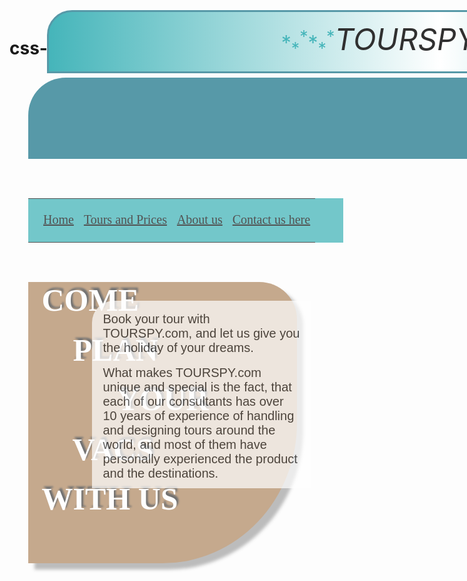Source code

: # css-trials

<html>
<head>

<link rel="shortcut icon" href="\\C:\Users\Sony\Desktop\CSS\icon.png">
<title>www.tourspy.com</title>

<style>

#xyz{font-family:Berlin Sans FB; font-size:20px;}

div.outerbox{
margin:30px;
background-color: #5799A8;
height:130px;
width:1240px;
border-top-left-radius:60px;
border-bottom-right-radius:60px;
}

div.innerbox{
position:absolute;
top:15px;
border-style:solid;
border-color: #5799A8;
border-width:3px;
height: 95px;
width:1252px;
margin:30px;
background: linear-gradient(to right, #45B5BA , #ffffff, #45B5BA);
border-top-left-radius:40px;
border-bottom-right-radius:40px;
}

div.box{
height: 450px;
width: 430px;
margin: 30px;
background-color: #996633;
  opacity: 0.55;
box-shadow: 10px 10px 5px #888888;
border-top-right-radius:60px;
border-bottom-right-radius:50%;
text-shadow: 3px -4px 3px black;
}

div.box p{
color: white; font-size:50px; font-family:Bradley Hand ITC; font-weight: bold; margin: 5%;
}

div.box1{
border-top-left-radius:35px;
position: absolute;
top:480px;
left:330px;
height: 300px;
width: 350px;
margin: 30px;
background-color: white;
  opacity: 0.7;
}

div.box1 p{
font-size:20px; font-family:Arial; margin: 5%;
}

</style>

</head>
<body background="\\C:\Users\Sony\Desktop\CSS\BG1.jpg" link="white" vlink="white">
<div class="outerbox">
   <div class="innerbox">
      <p align="center"><font size="6" color="#45B5BA">*<sub>*</sub><sup>*</sup>*<sub>*</sub><sup>*</sup></font><i><font size="7" color="#303030">TOURSPY.com</font></i><font size="6" color="#45B5BA"><sup>*</sup><sub>*</sub>*<sup>*</sup><sub>*</sub>*</font></p>
   </div>
</div>
<br>

<table style="opacity:0.75; margin-left:30px;" bgcolor="#45B5BA" border="0" width="1280" cellpadding="10">
<tr>
<td></td>
<td><a href="\\C:\Users\Sony\Desktop\CSS\Home.html"><center><p ID="xyz">Home</p></center></a></td>
<td><a href="\\C:\Users\Sony\Desktop\CSS\Tours.html"><center><p ID="xyz">Tours and Prices</p></center></a></td>
<td><a href="\\C:\Users\Sony\Desktop\CSS\About.html"><center><p ID="xyz">About us</p></center></a></td>
<td><a href="\\C:\Users\Sony\Desktop\CSS\Contact.html"><center><p ID="xyz">Contact us here</p></center></a></td>
</tr>
</table><br>
<div class="box">
<p align="left"><b>COME</b></p>
<p align="left"><b>&nbsp &nbsp PLAN</b></p>
<p align="center"><b>YOUR</b></p>
<p align="left"><b>&nbsp &nbsp VACS</b></p>
<p align="left"><b>WITH US</b></p>
 </div>
<div class="box1">
<p>Book your tour with TOURSPY.com, and let us give you the holiday of your dreams.</p><p> What makes TOURSPY.com unique and special is the fact, that each of our consultants has over 10 years of experience of handling and designing tours around the world, and most of them have personally experienced the product and the destinations.</p>
</div>
</body>
</html>

<!--
//gradients
//div element
//opacity
//box-shadow
//text-shadow
//rounded corners-->
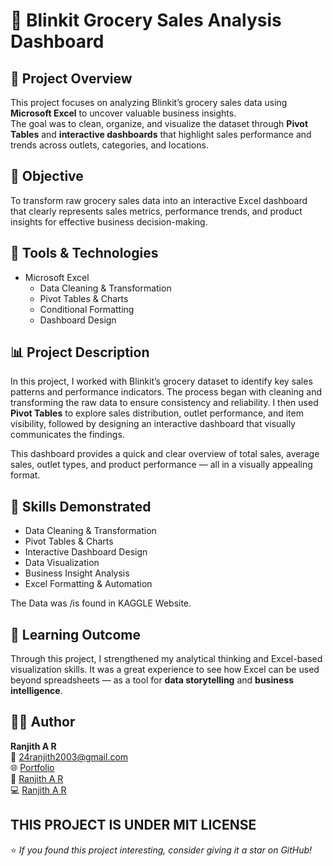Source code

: # 🛒 Blinkit Grocery Sales Analysis Dashboard

## 📘 Project Overview
This project focuses on analyzing Blinkit’s grocery sales data using **Microsoft Excel** to uncover valuable business insights.  
The goal was to clean, organize, and visualize the dataset through **Pivot Tables** and **interactive dashboards** that highlight sales performance and trends across outlets, categories, and locations.

## 🎯 Objective
To transform raw grocery sales data into an interactive Excel dashboard that clearly represents sales metrics, performance trends, and product insights for effective business decision-making.

## 🧩 Tools & Technologies
- Microsoft Excel  
  - Data Cleaning & Transformation  
  - Pivot Tables & Charts  
  - Conditional Formatting  
  - Dashboard Design  

## 📊 Project Description
In this project, I worked with Blinkit’s grocery dataset to identify key sales patterns and performance indicators. The process began with cleaning and transforming the raw data to ensure consistency and reliability. I then used **Pivot Tables** to explore sales distribution, outlet performance, and item visibility, followed by designing an interactive dashboard that visually communicates the findings.

This dashboard provides a quick and clear overview of total sales, average sales, outlet types, and product performance — all in a visually appealing format.

## 🧠 Skills Demonstrated
- Data Cleaning & Transformation  
- Pivot Tables & Charts  
- Interactive Dashboard Design  
- Data Visualization  
- Business Insight Analysis  
- Excel Formatting & Automation  

The Data was /is found in KAGGLE Website. 

## 🚀 Learning Outcome
Through this project, I strengthened my analytical thinking and Excel-based visualization skills. It was a great experience to see how Excel can be used beyond spreadsheets — as a tool for **data storytelling** and **business intelligence**.

## 👨‍💻 Author
**Ranjith A R**  
📧 [24ranjith2003@gmail.com](mailto:24ranjith2003@gmail.com)  
🌐 [Portfolio](https://ranjith-nayak.github.io)  
💼 [Ranjith A R](https://www.linkedin.com/in/ranjith-nayak)  
💻 [Ranjith A R](https://github.com/ranjith-nayak)

THIS PROJECT IS UNDER MIT LICENSE
---

⭐ *If you found this project interesting, consider giving it a star on GitHub!*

= = = = =

Only a number belongs in the answer: the number of lines in the preceding data that hold "used".

2